Ho chiuso gli occhi e mi sono lasciato trasportare dalle tranquille correnti, pensando a cosa avrebbe potuto raccontarci Alexander Supertramp se solo il fiume non lo avesse costretto nel Magic Bus. Si avevo appena scoperto "Into The Wild" di Sean Penn e per un incredibile "scherzo/regalo" del destino questo disco.

Port O'Brien è un progetto che ruota attorno alle figure di Cambria Goodwin e Van Pierszalowski ed alla Bay Area a nord di San Francisco, dove Cambria lavora in una panetteria. Van trascorre i 4 mesi estivi a bordo del peschereccio Shawnee del padre, a caccia di salmoni attorno all'isola Kodiak in Alaska. Ognuno scrive la propria musica, plasmandola dal proprio lavoro, dal mare e nel caso di Van dal clima intransigente e freddo delle terre di ghiaccio, musica che racconta storie con la dolcezza di una mamma che canta di personaggi da fiaba per calmare il proprio bambino spaventato e l'intransigenza di marinai che si producono in iperboli al limite dell'impossibile per portarci a conoscenza delle loro avventure. Quello che ne esce è un folk-indie intenso e viscerale come in "Close The Lid" dove i rimandi à la meglio gioventù americana sono quasi commoventi pur non scadendo mai nella banalità del "già sentito". Splendida è la glaciale autobiografia di "Fisherman's Son", dove Will Oldham e Jason Molina vengono strappati dalle infinite praterie americane degli stati centrali, portati sulla costa, imbarcati e lasciati al destino dell'oceano; così come i Pavement vengono spogliati completamente dei loro vestiti sgargianti e stivati nella chiglia di una nave abbandonata in secca in "Stuck On A Boat".  Gli oscuri presagi di Thee Silver Mount Zion & Tra-La-La Band sono esorcizzati nell'iniziale "I Woke Up Today" in una danza quasi tribale e frenetica che rimanda molto anche a "Gobbledigook", brano di apertura di "Með suð í eyrum við spilum endalaust" ultimo album dei Sigur Ròs, ci vengono portate agli occhi rivelazioni di un alcolico grigiore come in "In Vino Veritas" dove la voce di Cambria gioca su linee sghembe che inciampano sulla melodia mono-tona delle chitarre mitigate da un retrogusto melodico amaro e profondo o narcotiche e fumose come in "Alive Or Nothing", dove Van sembra voler regalare un brano dei Modest Mouse a Pall Jenkins e soci. Tutto il disco sublima in "The Rooftop Song", Neil Young di "On The Beach" che arriva ad abbracciare le migliori aperture dei suoi nipotini Built To Spill, con un finale sonico di rara e tenera bellezza.
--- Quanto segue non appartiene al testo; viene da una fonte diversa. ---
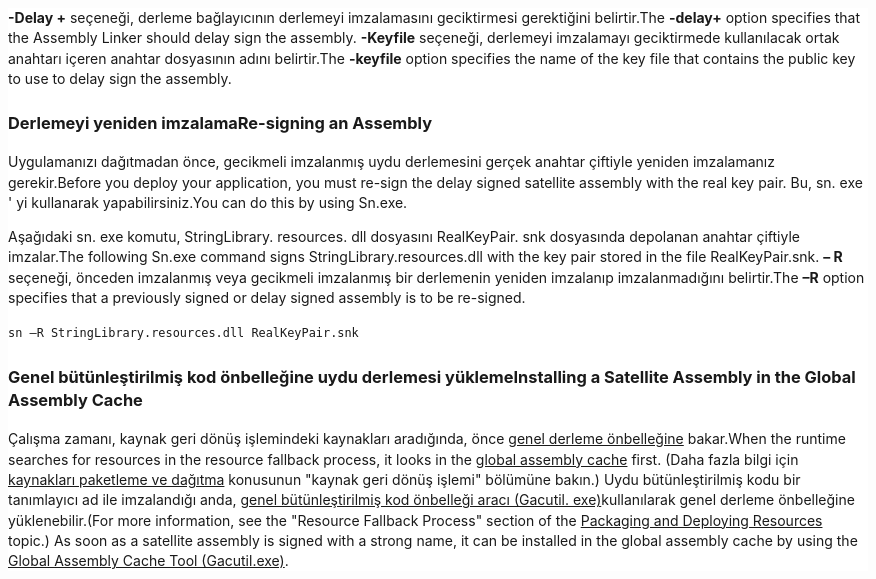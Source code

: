 <span data-ttu-id="e873c-223">**-Delay +** seçeneği, derleme bağlayıcının derlemeyi imzalamasını geciktirmesi gerektiğini belirtir.</span><span class="sxs-lookup"><span data-stu-id="e873c-223">The **-delay+** option specifies that the Assembly Linker should delay sign the assembly.</span></span> <span data-ttu-id="e873c-224">**-Keyfile** seçeneği, derlemeyi imzalamayı geciktirmede kullanılacak ortak anahtarı içeren anahtar dosyasının adını belirtir.</span><span class="sxs-lookup"><span data-stu-id="e873c-224">The **-keyfile** option specifies the name of the key file that contains the public key to use to delay sign the assembly.</span></span>

### <a name="re-signing-an-assembly"></a><span data-ttu-id="e873c-225">Derlemeyi yeniden imzalama</span><span class="sxs-lookup"><span data-stu-id="e873c-225">Re-signing an Assembly</span></span>

<span data-ttu-id="e873c-226">Uygulamanızı dağıtmadan önce, gecikmeli imzalanmış uydu derlemesini gerçek anahtar çiftiyle yeniden imzalamanız gerekir.</span><span class="sxs-lookup"><span data-stu-id="e873c-226">Before you deploy your application, you must re-sign the delay signed satellite assembly with the real key pair.</span></span> <span data-ttu-id="e873c-227">Bu, sn. exe ' yi kullanarak yapabilirsiniz.</span><span class="sxs-lookup"><span data-stu-id="e873c-227">You can do this by using Sn.exe.</span></span>

<span data-ttu-id="e873c-228">Aşağıdaki sn. exe komutu, StringLibrary. resources. dll dosyasını RealKeyPair. snk dosyasında depolanan anahtar çiftiyle imzalar.</span><span class="sxs-lookup"><span data-stu-id="e873c-228">The following Sn.exe command signs StringLibrary.resources.dll with the key pair stored in the file RealKeyPair.snk.</span></span> <span data-ttu-id="e873c-229">**– R** seçeneği, önceden imzalanmış veya gecikmeli imzalanmış bir derlemenin yeniden imzalanıp imzalanmadığını belirtir.</span><span class="sxs-lookup"><span data-stu-id="e873c-229">The **–R** option specifies that a previously signed or delay signed assembly is to be re-signed.</span></span>

```console
sn –R StringLibrary.resources.dll RealKeyPair.snk
```

### <a name="installing-a-satellite-assembly-in-the-global-assembly-cache"></a><span data-ttu-id="e873c-230">Genel bütünleştirilmiş kod önbelleğine uydu derlemesi yükleme</span><span class="sxs-lookup"><span data-stu-id="e873c-230">Installing a Satellite Assembly in the Global Assembly Cache</span></span>

<span data-ttu-id="e873c-231">Çalışma zamanı, kaynak geri dönüş işlemindeki kaynakları aradığında, önce [genel derleme önbelleğine](../app-domains/gac.md) bakar.</span><span class="sxs-lookup"><span data-stu-id="e873c-231">When the runtime searches for resources in the resource fallback process, it looks in the [global assembly cache](../app-domains/gac.md) first.</span></span> <span data-ttu-id="e873c-232">(Daha fazla bilgi için [kaynakları paketleme ve dağıtma](packaging-and-deploying-resources-in-desktop-apps.md) konusunun "kaynak geri dönüş işlemi" bölümüne bakın.) Uydu bütünleştirilmiş kodu bir tanımlayıcı ad ile imzalandığı anda, [genel bütünleştirilmiş kod önbelleği aracı (Gacutil. exe)](../tools/gacutil-exe-gac-tool.md)kullanılarak genel derleme önbelleğine yüklenebilir.</span><span class="sxs-lookup"><span data-stu-id="e873c-232">(For more information, see the "Resource Fallback Process" section of the [Packaging and Deploying Resources](packaging-and-deploying-resources-in-desktop-apps.md) topic.) As soon as a satellite assembly is signed with a strong name, it can be installed in the global assembly cache by using the [Global Assembly Cache Tool (Gacutil.exe)](../tools/gacutil-exe-gac-tool.md).</span></span>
Forse questo "autoprodotto" non sarà mai annoverato fra i capolavori della musica americana, ma sinceramente ne incarna perfettamente l'anima, il cuore e la pelle, e credo che anche Christopher Johnson McCandless di ritorno dal suo viaggio in Alaska si sarebbe fermato a pescare con Van Pierszalowski e suo padre a bordo della Shawnee.